** DATA PROVIDED follows **
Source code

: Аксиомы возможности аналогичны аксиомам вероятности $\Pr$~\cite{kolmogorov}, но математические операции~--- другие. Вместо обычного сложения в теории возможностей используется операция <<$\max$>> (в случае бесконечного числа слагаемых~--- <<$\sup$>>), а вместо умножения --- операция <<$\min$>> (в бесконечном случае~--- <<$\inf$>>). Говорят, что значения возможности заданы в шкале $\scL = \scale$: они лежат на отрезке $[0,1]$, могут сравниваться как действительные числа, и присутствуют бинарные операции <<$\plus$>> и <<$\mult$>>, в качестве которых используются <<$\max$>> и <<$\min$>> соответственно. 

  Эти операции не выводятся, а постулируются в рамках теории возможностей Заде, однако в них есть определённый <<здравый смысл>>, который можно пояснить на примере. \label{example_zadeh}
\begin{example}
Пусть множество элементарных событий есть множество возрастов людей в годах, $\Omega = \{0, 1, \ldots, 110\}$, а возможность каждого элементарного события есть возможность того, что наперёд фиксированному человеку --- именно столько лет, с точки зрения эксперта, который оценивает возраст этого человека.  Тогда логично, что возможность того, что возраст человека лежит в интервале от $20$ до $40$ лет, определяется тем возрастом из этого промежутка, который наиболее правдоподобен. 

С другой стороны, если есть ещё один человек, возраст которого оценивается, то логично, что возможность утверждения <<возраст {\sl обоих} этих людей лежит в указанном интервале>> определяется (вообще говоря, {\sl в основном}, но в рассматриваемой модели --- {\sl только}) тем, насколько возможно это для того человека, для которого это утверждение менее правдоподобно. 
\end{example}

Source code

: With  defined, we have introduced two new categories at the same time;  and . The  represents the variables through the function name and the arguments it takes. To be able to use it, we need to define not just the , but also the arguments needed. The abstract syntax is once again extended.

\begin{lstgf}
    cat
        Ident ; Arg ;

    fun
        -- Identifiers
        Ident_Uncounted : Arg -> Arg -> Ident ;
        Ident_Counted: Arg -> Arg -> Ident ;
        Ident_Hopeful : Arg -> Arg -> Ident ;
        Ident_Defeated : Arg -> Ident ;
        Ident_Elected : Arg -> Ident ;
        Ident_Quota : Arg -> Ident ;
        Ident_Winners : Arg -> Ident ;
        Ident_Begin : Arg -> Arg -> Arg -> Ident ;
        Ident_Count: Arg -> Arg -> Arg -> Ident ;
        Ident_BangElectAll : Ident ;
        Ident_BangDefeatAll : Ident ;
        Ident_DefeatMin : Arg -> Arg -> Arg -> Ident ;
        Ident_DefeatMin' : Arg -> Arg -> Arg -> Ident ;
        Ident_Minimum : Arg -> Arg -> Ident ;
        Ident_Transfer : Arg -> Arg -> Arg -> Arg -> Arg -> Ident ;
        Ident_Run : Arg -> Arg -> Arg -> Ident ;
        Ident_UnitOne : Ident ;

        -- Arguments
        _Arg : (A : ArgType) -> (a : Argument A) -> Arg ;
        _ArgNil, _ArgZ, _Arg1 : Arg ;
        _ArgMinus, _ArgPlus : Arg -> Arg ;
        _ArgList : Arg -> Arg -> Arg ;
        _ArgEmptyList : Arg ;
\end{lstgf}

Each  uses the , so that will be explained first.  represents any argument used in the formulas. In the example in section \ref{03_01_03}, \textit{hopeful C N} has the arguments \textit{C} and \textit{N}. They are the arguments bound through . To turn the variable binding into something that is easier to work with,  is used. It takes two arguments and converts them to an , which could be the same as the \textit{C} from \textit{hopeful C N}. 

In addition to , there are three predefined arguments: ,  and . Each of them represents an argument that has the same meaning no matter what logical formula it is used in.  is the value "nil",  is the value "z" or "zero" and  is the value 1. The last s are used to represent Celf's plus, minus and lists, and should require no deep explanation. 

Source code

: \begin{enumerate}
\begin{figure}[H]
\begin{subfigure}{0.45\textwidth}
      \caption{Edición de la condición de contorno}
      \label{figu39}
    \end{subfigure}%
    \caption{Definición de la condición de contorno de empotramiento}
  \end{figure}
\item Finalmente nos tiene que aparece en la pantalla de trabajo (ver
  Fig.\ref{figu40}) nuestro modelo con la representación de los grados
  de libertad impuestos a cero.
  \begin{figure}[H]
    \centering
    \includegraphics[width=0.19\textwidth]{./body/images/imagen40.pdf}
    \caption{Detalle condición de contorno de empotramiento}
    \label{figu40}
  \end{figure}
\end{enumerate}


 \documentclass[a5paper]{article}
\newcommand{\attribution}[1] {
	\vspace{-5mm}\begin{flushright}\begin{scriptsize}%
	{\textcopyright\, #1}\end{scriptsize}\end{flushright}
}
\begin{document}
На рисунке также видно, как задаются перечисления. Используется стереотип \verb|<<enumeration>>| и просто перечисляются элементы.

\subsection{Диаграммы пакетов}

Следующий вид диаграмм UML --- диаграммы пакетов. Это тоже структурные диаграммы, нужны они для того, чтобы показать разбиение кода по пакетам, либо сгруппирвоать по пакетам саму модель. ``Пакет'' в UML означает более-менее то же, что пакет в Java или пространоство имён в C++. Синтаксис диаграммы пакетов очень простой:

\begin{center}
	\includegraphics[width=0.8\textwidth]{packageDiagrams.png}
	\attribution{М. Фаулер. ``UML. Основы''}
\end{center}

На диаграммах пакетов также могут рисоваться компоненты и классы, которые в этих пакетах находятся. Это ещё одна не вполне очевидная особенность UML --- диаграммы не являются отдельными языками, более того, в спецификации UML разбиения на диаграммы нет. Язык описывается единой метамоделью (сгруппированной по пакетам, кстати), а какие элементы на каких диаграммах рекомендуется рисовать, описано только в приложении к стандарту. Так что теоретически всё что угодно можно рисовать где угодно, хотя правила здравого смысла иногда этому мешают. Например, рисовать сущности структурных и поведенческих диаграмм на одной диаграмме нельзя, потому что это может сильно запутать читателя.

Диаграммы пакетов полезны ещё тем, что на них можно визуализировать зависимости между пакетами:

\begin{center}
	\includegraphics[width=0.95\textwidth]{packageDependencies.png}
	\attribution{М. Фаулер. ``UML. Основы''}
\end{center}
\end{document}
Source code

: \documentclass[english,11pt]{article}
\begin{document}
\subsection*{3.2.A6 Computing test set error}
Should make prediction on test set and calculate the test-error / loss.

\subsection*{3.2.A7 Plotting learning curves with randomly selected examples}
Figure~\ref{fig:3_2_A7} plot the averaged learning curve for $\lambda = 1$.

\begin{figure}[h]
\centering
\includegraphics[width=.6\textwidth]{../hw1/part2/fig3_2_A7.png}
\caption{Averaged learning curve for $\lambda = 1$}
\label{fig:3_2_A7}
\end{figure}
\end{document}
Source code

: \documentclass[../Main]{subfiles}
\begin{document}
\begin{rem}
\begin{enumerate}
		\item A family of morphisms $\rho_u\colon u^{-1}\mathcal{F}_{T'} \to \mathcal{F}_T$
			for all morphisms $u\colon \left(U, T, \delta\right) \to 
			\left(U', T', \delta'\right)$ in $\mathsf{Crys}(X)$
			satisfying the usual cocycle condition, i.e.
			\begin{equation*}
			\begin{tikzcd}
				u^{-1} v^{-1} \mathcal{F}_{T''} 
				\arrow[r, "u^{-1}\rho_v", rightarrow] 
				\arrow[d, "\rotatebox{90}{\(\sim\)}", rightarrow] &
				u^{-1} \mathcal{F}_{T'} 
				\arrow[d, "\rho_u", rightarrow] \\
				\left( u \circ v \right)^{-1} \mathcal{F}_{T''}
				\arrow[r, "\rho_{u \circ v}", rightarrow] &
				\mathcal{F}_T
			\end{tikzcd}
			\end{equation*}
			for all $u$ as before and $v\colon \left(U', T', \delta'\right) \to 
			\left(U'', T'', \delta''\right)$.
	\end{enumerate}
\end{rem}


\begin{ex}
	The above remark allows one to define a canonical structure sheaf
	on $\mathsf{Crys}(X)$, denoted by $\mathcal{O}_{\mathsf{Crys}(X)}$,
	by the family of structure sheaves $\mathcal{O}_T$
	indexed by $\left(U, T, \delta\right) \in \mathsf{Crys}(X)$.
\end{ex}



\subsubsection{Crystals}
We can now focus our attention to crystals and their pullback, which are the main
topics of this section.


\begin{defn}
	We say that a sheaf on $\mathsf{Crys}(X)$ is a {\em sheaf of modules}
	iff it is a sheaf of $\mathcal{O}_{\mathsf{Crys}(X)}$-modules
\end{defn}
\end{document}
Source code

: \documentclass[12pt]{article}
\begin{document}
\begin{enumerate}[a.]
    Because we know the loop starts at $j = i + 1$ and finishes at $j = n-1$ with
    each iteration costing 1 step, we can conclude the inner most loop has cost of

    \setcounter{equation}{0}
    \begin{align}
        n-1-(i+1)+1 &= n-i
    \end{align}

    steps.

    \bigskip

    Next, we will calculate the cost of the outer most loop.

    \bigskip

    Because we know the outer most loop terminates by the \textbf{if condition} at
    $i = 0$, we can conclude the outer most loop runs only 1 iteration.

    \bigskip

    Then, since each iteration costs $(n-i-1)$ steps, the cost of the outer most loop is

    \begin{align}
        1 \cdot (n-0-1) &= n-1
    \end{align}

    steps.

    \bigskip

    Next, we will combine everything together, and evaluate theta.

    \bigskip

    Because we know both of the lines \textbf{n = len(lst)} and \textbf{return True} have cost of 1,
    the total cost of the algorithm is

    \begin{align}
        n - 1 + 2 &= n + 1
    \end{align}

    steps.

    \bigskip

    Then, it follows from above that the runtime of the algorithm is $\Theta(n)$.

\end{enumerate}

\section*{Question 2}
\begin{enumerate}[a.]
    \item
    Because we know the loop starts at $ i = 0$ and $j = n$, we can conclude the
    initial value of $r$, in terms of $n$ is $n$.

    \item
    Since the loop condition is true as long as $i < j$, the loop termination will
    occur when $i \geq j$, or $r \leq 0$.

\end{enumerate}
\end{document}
** End of DATA PROVIDED **
HOW TO COMPLETE THIS TASK:
Show every line of the listing containing the string "documentclass" by copying it.

TASK RESULT:
 \documentclass[a5paper]{article}
: \documentclass[english,11pt]{article}
: \documentclass[../Main]{subfiles}
: \documentclass[12pt]{article}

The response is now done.